There are several possible mechanisms that can explain increased Ki-67 expression following NAC. Chemotherapy mostly kills tumor cells that actively proliferate, which indirectly promotes residual tumor cells in the G0 phase to metabolize actively or enter into the division cycle again. In this case, Ki-67 could be re-expressed in tumor cells. On the other hand, the link between high Ki-67 expression and the development of chemotherapy resistance could also explain the increased Ki-67 expression following NAC. Marcom et al.  and Oh et al.  revealed that increased expression of HER2-associated genes along with a cell proliferation signature that includes MKI67, CCNB1, and MYBL2, was associated with drug resistance, which further led to high Ki-67 expression.

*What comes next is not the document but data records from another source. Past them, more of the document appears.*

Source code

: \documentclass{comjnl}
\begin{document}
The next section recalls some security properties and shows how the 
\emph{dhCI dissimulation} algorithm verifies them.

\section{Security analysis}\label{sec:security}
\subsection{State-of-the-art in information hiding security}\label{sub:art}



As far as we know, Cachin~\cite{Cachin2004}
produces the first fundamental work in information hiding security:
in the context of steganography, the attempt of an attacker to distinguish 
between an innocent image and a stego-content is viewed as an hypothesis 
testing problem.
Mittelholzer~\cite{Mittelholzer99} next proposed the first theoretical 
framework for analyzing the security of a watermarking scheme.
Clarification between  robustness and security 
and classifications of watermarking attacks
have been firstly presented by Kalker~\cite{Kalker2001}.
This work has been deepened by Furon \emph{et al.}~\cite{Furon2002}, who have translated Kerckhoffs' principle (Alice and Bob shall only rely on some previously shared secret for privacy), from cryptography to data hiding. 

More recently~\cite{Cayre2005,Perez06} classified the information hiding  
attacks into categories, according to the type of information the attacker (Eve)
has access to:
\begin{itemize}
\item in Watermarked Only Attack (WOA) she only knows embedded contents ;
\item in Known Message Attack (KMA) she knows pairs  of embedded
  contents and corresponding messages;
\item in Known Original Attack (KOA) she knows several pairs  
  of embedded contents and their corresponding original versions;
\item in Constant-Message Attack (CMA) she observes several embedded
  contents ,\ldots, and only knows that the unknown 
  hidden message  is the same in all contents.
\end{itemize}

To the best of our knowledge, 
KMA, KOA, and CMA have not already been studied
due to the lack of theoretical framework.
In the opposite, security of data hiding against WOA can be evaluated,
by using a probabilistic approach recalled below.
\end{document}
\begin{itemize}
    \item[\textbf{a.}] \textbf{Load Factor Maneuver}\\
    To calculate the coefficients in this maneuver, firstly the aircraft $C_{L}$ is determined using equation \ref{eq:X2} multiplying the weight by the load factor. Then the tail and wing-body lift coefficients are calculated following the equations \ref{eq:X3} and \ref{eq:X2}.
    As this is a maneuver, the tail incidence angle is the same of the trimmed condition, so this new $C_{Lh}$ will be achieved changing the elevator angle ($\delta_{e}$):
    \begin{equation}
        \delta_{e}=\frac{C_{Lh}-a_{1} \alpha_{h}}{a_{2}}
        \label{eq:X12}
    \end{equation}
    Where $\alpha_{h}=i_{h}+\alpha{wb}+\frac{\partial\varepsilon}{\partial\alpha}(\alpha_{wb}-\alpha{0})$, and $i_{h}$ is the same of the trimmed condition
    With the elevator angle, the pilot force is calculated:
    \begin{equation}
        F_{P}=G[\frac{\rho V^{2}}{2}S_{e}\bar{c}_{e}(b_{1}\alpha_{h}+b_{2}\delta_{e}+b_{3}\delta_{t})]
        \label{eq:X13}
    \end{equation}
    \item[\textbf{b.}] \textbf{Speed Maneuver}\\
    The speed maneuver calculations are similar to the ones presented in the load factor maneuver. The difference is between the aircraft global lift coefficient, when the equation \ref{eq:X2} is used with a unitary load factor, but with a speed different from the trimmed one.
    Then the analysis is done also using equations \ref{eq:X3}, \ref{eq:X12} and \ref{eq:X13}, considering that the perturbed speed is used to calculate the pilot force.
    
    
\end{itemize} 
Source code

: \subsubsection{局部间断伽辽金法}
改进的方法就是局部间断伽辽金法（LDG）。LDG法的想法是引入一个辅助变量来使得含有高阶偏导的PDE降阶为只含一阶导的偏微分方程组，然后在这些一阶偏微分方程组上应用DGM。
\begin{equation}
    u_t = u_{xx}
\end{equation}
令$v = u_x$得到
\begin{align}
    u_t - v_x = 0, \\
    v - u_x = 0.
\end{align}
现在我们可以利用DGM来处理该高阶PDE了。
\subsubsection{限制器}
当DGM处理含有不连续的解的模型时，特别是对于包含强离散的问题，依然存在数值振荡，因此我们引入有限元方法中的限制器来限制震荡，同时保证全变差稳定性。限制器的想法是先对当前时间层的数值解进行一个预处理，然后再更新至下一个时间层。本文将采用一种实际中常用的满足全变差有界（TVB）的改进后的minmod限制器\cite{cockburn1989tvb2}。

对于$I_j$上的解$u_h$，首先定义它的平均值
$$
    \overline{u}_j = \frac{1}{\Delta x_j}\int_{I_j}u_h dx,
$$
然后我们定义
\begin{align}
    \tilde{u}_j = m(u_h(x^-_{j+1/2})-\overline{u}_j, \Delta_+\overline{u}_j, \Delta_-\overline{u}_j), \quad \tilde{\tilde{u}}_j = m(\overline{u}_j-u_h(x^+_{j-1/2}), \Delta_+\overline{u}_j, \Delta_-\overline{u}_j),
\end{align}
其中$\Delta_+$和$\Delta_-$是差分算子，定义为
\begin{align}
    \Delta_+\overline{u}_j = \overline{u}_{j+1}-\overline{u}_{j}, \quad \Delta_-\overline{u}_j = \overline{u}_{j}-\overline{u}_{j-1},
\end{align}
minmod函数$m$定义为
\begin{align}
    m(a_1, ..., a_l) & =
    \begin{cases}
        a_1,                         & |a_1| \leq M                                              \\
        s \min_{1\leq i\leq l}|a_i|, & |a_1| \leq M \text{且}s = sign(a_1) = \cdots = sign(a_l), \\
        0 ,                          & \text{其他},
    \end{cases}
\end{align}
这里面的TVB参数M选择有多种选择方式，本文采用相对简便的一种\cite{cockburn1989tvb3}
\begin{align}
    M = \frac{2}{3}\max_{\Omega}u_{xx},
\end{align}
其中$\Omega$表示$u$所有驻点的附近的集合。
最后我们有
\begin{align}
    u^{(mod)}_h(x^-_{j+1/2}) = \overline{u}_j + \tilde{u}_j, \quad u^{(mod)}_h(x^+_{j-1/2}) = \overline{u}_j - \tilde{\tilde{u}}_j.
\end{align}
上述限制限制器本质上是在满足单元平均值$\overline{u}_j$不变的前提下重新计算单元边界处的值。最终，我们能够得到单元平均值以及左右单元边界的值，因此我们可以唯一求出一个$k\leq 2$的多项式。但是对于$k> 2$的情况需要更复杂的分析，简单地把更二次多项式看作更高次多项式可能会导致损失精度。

This retrospective analysis has shortcomings and limitations. There were inconsistencies in the technical processes in the beginning of the study. Therefore, the IHC information from 563 patients was incomplete, and only 482 patients met the study conditions. Although improvements in radiology has resulted in increased accessibility of most tissue by minimally invasive methods, different way tumor shrink during NAC make it difficult to choose an appropriate puncture site in the residual tumor foci. Finally, because of the diversity of chemotherapy regimens, we did not have a stratified analysis for the number of chemotherapy cycles.
In summary, the discordance rates of ER, PR and Ki-67 expression pre- and post-NAC were 10.4%, 17.0%, and 84.4%, respectively. The most common change observed was the loss of PR expression. Patients with an HR positive-to-negative conversion or increased expression of Ki-67 after NAC had a significantly worse prognosis. We validated the PR positive-to-negative conversion and increased Ki-67 expression as independent predictors of poor prognosis. This study shows that re-examination of biomarker expression should be conducted after NAC, which may result in altered treatment for about 17% of patients, as well as an opportunity to optimize adjuvant systemic therapy regimens and reassess prognosis.